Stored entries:
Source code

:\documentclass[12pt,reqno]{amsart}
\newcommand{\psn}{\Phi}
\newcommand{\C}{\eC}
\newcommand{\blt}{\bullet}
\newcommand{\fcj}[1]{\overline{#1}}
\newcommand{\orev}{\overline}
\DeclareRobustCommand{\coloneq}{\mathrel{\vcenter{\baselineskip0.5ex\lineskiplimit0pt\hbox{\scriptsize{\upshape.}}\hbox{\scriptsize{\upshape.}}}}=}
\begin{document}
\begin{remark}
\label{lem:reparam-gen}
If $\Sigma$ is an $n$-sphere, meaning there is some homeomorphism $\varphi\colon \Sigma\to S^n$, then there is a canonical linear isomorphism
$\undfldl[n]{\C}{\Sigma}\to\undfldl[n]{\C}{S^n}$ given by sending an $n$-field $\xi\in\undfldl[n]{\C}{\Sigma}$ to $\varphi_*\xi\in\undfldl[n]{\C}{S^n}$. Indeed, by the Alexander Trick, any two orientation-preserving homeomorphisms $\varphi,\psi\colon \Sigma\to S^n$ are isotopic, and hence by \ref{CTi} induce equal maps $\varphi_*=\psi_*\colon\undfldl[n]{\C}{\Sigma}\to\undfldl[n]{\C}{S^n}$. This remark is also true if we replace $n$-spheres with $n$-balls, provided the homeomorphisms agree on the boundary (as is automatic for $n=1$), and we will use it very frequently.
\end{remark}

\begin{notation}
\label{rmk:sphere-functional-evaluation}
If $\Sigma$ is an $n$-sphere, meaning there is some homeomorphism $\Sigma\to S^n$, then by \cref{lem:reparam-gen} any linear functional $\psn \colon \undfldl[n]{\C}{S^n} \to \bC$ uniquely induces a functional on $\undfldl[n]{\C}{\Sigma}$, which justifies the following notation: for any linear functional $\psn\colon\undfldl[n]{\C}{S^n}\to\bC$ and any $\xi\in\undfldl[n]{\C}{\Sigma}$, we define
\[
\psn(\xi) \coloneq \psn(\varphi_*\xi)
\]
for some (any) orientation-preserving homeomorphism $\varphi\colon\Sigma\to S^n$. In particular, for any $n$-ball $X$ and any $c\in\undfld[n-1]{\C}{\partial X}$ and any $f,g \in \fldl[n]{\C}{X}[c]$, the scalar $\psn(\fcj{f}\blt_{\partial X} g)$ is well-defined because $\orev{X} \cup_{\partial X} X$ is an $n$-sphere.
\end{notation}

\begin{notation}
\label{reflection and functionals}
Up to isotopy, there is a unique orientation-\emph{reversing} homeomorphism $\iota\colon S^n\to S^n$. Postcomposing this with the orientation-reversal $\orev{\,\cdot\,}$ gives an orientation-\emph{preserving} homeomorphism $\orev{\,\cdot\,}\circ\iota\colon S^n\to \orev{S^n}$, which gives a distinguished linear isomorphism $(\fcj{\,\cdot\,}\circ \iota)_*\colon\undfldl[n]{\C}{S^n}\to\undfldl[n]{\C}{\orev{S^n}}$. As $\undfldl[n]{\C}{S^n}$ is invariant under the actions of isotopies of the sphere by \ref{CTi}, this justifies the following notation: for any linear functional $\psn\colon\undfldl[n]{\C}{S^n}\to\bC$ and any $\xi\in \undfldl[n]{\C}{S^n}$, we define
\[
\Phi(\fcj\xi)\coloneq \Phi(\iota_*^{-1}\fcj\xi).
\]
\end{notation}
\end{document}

→ **What you will do**: Find each line in the records above that contains "newcommand", and copy it.

→ **Result of this task**:
\newcommand{\psn}{\Phi}
\newcommand{\C}{\eC}
\newcommand{\blt}{\bullet}
\newcommand{\fcj}[1]{\overline{#1}}
\newcommand{\orev}{\overline}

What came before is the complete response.